SOURCE MATERIAL:
::::
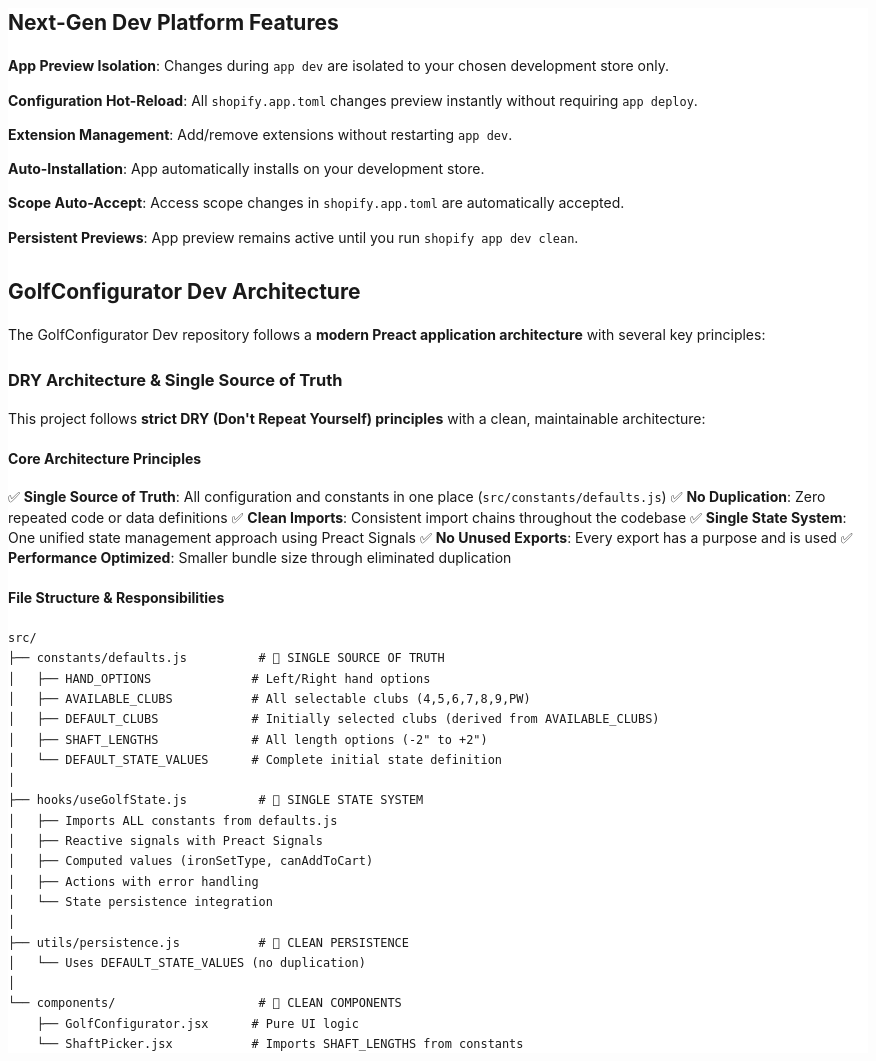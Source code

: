 ## Next-Gen Dev Platform Features

**App Preview Isolation**: Changes during `app dev` are isolated to your chosen development store only.

**Configuration Hot-Reload**: All `shopify.app.toml` changes preview instantly without requiring `app deploy`.

**Extension Management**: Add/remove extensions without restarting `app dev`.

**Auto-Installation**: App automatically installs on your development store.

**Scope Auto-Accept**: Access scope changes in `shopify.app.toml` are automatically accepted.

**Persistent Previews**: App preview remains active until you run `shopify app dev clean`.

## GolfConfigurator Dev Architecture

The GolfConfigurator Dev repository follows a **modern Preact application architecture** with several key principles:

### DRY Architecture & Single Source of Truth

This project follows **strict DRY (Don't Repeat Yourself) principles** with a clean, maintainable architecture:

#### Core Architecture Principles

✅ **Single Source of Truth**: All configuration and constants in one place (`src/constants/defaults.js`)
✅ **No Duplication**: Zero repeated code or data definitions
✅ **Clean Imports**: Consistent import chains throughout the codebase
✅ **Single State System**: One unified state management approach using Preact Signals
✅ **No Unused Exports**: Every export has a purpose and is used
✅ **Performance Optimized**: Smaller bundle size through eliminated duplication

#### File Structure & Responsibilities

```
src/
├── constants/defaults.js          # 🎯 SINGLE SOURCE OF TRUTH
│   ├── HAND_OPTIONS              # Left/Right hand options
│   ├── AVAILABLE_CLUBS           # All selectable clubs (4,5,6,7,8,9,PW)
│   ├── DEFAULT_CLUBS             # Initially selected clubs (derived from AVAILABLE_CLUBS)
│   ├── SHAFT_LENGTHS             # All length options (-2" to +2")
│   └── DEFAULT_STATE_VALUES      # Complete initial state definition
│
├── hooks/useGolfState.js          # 🔧 SINGLE STATE SYSTEM
│   ├── Imports ALL constants from defaults.js
│   ├── Reactive signals with Preact Signals
│   ├── Computed values (ironSetType, canAddToCart)
│   ├── Actions with error handling
│   └── State persistence integration
│
├── utils/persistence.js           # 💾 CLEAN PERSISTENCE
│   └── Uses DEFAULT_STATE_VALUES (no duplication)
│
└── components/                    # 🎨 CLEAN COMPONENTS
    ├── GolfConfigurator.jsx      # Pure UI logic
    └── ShaftPicker.jsx           # Imports SHAFT_LENGTHS from constants
```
::::
WORK ORDER:
The string "automatically" may occur on several lines of the listing; state how many such lines there are, giving the number only.

PROBLEM SOLUTION:
2